It is a very old Christian custom that sweet biscuits and cakes are an integral part of a traditional Christmas in Germany. As early as the 15th and 16th century, blessed bread was distributed to the faithful at the end of mass. Because they bore a Christian stamp, pastries from Aachen were given the name 'Printen', a term derived from the English 'print' or the Dutch 'prent'. The recipes became more refined from the early 19th century onwards, even though they were still more reminiscent of wholefood pastries. The biscuits were then gradually refined in monasteries – the monks were familiar with sweet pastries from the Orient and Italy and had the necessary spices. Since 1820, the name 'Aachener Printen' designates a certain type of gingerbread. It was given as a present not only at Christmas, but also at Easter, weddings or baptisms.

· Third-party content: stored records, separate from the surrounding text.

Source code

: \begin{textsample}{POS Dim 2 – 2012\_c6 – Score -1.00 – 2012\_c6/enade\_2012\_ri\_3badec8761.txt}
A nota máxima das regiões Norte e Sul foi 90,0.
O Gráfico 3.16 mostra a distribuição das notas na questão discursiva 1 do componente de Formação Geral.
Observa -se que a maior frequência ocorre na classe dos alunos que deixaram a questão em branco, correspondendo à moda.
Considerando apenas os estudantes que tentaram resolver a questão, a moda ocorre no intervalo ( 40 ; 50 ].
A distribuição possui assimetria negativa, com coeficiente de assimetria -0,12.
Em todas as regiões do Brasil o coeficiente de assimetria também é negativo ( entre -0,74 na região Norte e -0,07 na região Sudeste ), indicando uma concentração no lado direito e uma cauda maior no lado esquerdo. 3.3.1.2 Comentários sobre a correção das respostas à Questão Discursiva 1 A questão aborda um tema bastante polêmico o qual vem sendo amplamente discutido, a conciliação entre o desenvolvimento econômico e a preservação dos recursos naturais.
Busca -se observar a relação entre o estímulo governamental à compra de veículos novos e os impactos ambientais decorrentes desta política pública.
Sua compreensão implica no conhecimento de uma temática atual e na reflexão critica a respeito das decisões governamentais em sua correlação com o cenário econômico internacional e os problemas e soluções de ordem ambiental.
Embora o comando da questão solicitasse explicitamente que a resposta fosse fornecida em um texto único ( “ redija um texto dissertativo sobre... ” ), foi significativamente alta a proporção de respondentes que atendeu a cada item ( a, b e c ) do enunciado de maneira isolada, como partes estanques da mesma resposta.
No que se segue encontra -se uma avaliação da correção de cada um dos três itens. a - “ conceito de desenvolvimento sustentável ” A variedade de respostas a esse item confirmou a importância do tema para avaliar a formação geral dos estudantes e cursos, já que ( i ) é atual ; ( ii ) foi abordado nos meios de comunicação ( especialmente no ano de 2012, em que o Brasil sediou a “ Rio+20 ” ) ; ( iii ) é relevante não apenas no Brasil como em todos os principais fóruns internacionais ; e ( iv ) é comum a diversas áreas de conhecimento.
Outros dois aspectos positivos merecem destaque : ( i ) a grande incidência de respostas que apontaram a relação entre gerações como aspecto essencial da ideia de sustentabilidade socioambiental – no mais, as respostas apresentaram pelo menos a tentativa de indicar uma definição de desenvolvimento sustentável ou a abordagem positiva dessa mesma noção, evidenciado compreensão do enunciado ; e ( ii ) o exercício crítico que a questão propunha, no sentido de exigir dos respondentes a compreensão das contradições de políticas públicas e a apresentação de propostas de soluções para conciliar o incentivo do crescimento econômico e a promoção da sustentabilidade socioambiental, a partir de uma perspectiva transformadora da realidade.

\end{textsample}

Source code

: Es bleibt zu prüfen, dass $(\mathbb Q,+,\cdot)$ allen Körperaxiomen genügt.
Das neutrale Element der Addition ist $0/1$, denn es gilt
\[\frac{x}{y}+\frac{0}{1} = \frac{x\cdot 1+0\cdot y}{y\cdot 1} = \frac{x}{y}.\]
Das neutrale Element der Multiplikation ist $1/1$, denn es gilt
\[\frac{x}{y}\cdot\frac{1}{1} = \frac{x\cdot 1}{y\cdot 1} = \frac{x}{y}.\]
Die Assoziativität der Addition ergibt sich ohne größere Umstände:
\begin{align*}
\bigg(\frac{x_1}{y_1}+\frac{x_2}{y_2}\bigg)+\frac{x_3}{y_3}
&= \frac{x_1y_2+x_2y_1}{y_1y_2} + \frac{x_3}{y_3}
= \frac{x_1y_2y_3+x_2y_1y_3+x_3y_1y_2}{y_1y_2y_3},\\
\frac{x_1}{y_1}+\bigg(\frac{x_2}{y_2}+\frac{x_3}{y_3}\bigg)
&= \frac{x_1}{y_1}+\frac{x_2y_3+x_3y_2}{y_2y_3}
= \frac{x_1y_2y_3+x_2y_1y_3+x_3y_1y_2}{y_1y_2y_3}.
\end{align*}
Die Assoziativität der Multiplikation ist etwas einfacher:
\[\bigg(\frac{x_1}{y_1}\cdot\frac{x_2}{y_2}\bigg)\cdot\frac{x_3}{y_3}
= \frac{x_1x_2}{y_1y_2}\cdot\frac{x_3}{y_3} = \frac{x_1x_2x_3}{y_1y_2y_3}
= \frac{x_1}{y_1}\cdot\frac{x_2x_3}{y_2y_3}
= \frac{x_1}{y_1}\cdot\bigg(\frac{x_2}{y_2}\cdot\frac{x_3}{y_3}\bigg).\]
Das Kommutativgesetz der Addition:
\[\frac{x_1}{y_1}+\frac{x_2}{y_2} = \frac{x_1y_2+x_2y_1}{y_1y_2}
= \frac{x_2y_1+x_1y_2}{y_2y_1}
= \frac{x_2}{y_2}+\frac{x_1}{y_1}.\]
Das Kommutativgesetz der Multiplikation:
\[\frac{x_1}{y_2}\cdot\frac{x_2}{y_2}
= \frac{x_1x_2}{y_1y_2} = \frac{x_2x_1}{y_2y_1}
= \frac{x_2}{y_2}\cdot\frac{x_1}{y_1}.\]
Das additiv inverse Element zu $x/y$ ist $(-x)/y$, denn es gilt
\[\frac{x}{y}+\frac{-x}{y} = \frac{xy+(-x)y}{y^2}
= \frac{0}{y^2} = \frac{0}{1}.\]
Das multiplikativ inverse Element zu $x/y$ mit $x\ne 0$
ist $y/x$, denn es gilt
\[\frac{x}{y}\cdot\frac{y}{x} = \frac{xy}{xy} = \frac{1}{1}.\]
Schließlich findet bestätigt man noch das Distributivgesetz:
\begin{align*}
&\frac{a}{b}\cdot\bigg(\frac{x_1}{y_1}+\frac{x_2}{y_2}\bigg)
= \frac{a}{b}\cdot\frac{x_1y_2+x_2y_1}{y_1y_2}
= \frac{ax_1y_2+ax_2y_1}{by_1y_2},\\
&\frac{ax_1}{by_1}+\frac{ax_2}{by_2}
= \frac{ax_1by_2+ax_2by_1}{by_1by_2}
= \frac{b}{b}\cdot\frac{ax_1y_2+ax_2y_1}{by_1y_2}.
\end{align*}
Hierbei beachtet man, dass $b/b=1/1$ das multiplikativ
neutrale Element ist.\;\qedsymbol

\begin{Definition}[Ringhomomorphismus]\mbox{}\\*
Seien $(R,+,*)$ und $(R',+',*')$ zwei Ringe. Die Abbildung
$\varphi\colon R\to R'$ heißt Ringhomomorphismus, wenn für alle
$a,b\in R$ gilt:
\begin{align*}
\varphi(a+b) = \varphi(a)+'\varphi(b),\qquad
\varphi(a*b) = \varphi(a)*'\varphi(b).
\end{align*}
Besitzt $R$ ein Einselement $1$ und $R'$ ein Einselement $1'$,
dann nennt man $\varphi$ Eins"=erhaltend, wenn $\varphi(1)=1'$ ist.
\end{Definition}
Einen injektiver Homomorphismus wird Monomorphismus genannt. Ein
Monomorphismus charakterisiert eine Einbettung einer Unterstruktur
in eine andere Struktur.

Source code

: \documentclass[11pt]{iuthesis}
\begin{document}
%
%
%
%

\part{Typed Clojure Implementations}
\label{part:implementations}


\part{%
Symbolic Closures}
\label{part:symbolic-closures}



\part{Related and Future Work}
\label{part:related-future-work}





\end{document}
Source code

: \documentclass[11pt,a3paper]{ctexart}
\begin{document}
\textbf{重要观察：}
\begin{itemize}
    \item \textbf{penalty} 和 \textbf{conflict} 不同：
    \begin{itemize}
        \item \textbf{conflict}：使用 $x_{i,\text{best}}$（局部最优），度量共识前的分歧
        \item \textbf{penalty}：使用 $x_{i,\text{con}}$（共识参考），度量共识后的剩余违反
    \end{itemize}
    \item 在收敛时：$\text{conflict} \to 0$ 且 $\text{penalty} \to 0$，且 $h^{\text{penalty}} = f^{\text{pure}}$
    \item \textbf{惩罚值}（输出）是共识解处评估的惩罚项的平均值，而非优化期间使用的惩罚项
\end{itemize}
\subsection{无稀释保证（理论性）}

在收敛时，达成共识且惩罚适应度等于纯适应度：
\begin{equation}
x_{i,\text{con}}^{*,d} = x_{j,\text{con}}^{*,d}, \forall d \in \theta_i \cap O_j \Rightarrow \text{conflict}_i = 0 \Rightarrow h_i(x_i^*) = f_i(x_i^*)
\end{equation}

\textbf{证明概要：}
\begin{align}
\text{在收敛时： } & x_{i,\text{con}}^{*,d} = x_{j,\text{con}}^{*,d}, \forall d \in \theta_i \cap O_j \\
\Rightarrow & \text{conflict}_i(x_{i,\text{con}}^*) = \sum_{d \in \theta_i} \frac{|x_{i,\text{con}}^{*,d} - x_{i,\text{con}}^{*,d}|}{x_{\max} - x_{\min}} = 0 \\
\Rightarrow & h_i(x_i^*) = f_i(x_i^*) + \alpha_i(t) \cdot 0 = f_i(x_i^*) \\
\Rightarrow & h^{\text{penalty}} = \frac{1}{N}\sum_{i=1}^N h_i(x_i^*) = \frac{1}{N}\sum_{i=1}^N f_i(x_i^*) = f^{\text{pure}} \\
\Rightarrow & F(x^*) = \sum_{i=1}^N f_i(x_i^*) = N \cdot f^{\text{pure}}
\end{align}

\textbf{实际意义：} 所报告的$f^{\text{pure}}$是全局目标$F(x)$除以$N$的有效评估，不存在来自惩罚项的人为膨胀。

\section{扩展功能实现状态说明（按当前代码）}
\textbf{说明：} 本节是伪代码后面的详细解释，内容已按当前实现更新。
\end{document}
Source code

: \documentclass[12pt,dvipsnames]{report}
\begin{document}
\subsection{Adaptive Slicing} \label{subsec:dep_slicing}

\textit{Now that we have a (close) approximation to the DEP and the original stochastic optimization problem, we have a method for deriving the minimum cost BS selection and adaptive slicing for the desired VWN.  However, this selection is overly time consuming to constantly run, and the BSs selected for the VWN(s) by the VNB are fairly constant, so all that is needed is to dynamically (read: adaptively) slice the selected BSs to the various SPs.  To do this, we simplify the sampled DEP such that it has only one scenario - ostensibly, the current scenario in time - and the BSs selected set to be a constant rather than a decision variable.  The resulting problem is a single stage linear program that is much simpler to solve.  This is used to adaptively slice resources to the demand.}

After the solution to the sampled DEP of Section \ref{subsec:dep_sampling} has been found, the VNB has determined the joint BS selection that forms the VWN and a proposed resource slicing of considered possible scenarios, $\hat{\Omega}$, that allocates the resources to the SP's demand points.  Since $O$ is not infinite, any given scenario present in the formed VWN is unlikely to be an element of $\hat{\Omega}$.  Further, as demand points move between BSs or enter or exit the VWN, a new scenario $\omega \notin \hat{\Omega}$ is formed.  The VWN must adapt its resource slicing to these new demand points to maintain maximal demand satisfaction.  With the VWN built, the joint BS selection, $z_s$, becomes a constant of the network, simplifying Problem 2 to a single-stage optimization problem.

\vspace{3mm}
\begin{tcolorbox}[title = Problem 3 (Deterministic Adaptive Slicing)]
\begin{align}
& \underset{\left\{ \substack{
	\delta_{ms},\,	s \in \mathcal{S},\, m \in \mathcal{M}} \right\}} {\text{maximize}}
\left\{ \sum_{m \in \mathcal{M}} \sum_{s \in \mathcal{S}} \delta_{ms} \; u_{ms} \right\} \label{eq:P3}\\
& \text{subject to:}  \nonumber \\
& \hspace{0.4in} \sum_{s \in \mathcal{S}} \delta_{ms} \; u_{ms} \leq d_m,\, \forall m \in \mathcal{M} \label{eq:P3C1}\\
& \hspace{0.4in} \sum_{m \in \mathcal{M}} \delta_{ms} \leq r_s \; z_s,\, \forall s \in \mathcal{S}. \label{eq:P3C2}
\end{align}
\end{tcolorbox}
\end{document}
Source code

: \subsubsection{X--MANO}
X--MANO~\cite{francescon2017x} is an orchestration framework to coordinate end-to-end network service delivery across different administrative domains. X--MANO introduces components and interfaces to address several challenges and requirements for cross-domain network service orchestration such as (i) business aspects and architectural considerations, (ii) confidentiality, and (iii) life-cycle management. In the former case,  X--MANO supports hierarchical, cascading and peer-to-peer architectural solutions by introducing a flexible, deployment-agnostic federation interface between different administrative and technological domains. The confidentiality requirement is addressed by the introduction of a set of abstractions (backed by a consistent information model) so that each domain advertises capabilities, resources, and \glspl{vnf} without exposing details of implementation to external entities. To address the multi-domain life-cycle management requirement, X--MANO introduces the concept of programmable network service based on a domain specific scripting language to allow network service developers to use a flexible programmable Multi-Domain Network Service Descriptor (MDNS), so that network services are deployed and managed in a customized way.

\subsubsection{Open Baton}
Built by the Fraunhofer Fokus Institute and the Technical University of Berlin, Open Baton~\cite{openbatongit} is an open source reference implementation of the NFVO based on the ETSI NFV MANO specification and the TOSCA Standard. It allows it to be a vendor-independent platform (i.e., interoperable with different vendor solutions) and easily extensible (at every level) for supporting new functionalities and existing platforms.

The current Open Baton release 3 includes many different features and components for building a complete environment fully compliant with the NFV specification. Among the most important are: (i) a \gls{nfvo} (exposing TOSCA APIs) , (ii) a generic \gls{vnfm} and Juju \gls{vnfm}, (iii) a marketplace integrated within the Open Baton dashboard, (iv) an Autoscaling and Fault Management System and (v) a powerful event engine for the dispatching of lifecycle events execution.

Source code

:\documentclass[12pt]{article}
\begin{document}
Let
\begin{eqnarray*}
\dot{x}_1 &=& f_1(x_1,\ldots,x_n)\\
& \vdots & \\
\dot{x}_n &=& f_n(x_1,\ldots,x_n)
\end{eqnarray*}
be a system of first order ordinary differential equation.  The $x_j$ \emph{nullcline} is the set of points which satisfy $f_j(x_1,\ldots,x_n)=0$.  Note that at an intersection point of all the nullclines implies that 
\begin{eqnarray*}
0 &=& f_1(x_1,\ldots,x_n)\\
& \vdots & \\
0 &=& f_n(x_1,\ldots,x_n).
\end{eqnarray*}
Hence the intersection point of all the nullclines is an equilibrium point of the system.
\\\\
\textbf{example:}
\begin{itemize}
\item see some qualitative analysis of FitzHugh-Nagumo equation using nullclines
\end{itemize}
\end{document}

In Nuremberg, too, whose 'Nuremberg gingerbread' is world-famous today, the bakers developed highly sophisticated recipes to refine the dough. They baked sweet, spiced cakes on wafers, using ingredients they found virtually on their doorstep in Nuremberg, a free imperial town at the centre of European spice trade routes. Furthermore, the city was surrounded by huge forests, and there was a lot of bee-keeping. Because there was a plentiful supply of spices and honey from which a whole new form of pastry emerged, a completely new profession developed: that of the gingerbread baker. Experienced gingerbread bakers allowed drums of flour, honey and leavening agent to mature for years until the dough could be made into gingerbread. This ancient craft disappeared when industrially manufactured gingerbread came onto the market.
Cake without flour
Today, gingerbread is sometimes also called 'pepper cake', because it contains pepper along with numerous other spices. In addition to honey as the sweetener, and oriental spices like cinnamon, cloves, aniseed, cardamom, coriander, ginger and nutmeg, another typical feature of gingerbread is the fact that it is baked without yeast. Instead, ammonium bicarbonate or potash is used, giving the dough a bitter taste. Today there is a wide variety of different types of gingerbread: with or without wafers; made of honey cake or nut dough; with almonds, hazelnuts or walnuts; with or without icing and trimmings. The most famous kind is Elisen gingerbread: it consists only of nuts, eggs, honey and spices. And there is one ingredient that Elisen gingerbread certainly does not contain: flour.